Mustafa sözlerini şöyle sürdürdü: “Batı Şeria ve Gazze Şeridi'ndeki Filistin ulusal kurumlarının birliği ve tüm Filistin topraklarında bağımsız bir Filistin devletinin kurulması konusundaki ulusal iradeyi ve Arap ve uluslararası uzlaşıyı engellemeye yönelik her türlü girişimi boşa çıkaracağız.”

csdfgthy
Mısır'ın Kuzey Sina Valisi Halid Mucavir (solda), Mısır Dışişleri Bakanı Bedr Abdulati ve Filistin Başbakanı Muhammad Mustafa'yı, Mısır ile Gazze Şeridi arasındaki Rafah Sınır Kapısı’nı ziyaret etmeden önce el-Ariş Havaalanı’na vardıklarında karşıladı. Karşılama törenine Sosyal Dayanışma Bakanı Maya Morsy de katıldı. (Reuters)

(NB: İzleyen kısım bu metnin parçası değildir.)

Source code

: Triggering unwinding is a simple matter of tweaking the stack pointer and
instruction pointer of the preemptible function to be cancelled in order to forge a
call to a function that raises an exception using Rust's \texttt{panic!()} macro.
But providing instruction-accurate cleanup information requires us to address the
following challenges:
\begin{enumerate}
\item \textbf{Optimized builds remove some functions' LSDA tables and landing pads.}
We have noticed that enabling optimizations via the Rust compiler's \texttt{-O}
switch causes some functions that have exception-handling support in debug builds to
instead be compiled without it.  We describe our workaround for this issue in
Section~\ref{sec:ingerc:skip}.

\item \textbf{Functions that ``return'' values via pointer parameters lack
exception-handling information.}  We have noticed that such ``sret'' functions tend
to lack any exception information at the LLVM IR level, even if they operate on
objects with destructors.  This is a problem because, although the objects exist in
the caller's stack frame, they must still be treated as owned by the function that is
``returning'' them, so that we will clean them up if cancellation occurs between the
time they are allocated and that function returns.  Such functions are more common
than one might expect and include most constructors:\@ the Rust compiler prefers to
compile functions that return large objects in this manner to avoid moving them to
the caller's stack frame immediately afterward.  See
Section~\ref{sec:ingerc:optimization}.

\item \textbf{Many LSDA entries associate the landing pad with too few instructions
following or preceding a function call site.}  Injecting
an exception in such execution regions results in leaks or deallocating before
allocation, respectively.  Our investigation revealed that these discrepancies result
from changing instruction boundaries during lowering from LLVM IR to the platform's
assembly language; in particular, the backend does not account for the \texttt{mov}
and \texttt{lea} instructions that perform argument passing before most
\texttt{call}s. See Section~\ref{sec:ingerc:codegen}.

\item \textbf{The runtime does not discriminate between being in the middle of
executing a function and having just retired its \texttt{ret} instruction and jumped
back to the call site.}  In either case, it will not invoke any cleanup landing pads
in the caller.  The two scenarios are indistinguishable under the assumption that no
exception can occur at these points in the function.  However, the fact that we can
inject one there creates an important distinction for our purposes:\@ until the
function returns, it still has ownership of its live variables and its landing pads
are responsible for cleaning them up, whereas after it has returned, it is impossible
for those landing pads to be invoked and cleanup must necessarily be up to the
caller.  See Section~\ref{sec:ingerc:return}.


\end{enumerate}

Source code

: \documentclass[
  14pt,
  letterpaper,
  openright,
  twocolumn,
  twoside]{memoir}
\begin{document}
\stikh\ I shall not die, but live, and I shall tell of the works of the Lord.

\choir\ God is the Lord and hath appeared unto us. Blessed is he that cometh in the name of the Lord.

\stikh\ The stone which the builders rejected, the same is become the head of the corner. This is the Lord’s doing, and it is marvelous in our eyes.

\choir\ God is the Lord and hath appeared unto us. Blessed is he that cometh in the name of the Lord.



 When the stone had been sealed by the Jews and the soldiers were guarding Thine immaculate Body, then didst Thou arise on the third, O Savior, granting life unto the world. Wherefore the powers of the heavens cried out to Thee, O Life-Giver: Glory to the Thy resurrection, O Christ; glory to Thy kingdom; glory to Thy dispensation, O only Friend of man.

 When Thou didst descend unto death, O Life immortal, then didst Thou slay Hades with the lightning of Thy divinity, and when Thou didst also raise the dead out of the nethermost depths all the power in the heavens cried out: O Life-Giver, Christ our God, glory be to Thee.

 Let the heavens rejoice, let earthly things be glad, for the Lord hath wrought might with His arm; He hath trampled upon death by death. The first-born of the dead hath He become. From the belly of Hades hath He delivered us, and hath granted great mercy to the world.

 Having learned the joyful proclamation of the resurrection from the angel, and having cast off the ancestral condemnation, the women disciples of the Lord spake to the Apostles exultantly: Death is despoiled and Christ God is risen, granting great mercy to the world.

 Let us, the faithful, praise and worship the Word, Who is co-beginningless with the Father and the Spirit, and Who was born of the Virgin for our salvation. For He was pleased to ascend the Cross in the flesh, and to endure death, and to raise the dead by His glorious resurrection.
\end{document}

Filistin Başbakanı Mustafa, Filistin Devlet Başkan Mahmud Abbas'ın kardeş ve dost ülkelerin ve uluslararası kuruluşların desteğiyle saldırıları durdurmak, yerinden edilmeyi önlemek, devlet kurumları ve FKÖ çatısı altında vatanın iki parçasını birleştirmek için siyasi ve diplomatik girişimlerde bulunduğunu vurguladı.

Mustafa, “Filistin Yönetimi'nin kurulmasından bu yana Gazze Şeridi'ndeki halkımıza eğitim, sağlık, su, elektrik ve diğer hizmetleri sunma konusundaki taahhüdümüzü ve sorumluluklarımızı, bu bölgedeki on binlerce çalışanımızın katılımıyla sürdüreceğiz. Mısır'daki kardeşlerimizle birlikte, mümkün olan en kısa sürede Kahire'de yeniden inşa konferansı düzenlemek için çalışmaya devam edeceğiz. Arap ve uluslararası düzeyde kabul edilen Gazze'nin iyileştirilmesi ve yeniden inşası planına dayanarak, kardeşlerimiz ve dostlarımızla iş birliği içinde Gazze Şeridi'ni yeniden inşa edeceğiz” dedi.

xsdefrt
Mısır Dışişleri Bakanı Bedr Abdulati, Rafah Sınır Kapısı önünde düzenlenen basın toplantısında Filistin Başbakanı Muhammed Mustafa'nın yanında konuşuyor. (AFP)

Mustafa, “Refah Sınır Kapısı, İsrail'in halkımızı abluka altına alması için bir araç değil, yaşamın kapısı olmalıdır. İsrail'in geçidi kapatmaya devam etmesi ve binlerce yardım kamyonunun Gazze Şeridi'ne girmesini engellemesi, İsrail'in Filistin halkını aç bırakarak onları göç ettirmek ve bağımsız bir devlet kurmalarını engellemek istediğinin en büyük kanıtıdır” şeklinde konuştu.

Mısır'ın ilkeli ve kararlı tutumunu takdir eden Mustafa, sözlerine şöyle devam etti: “Cumhurbaşkanı Abdulfettah Sisi'nin temsil ettiği Mısır'ın, kendisine yönelik muazzam baskılara rağmen, sürgün planlarına karşı sağlam bir set oluşturduğu kararlı tutumunu takdir ediyorum. Ayrıca, Filistinlilerin haklarının yanında tarihi bir şekilde yer almasını, adil davamıza yönelik sağlam siyasi ve milliyetçi vizyonunu, savaşı sona erdirmek, ablukayı kaldırmak, sürgünü önlemek, yeniden inşa etmek ve Filistin'in ve ulusal kurumlarının FKÖ'nün liderliğinde meşruiyet altında birleşmesini sağlamak için sürdürdüğü çabaları takdir ediyorum.”

Mustafa, İsrail'in yardımları derhal yeniden başlatması ve açlığı sivillere karşı bir silah olarak kullanmayı bırakması için daha etkili uluslararası eylem çağrısında bulundu.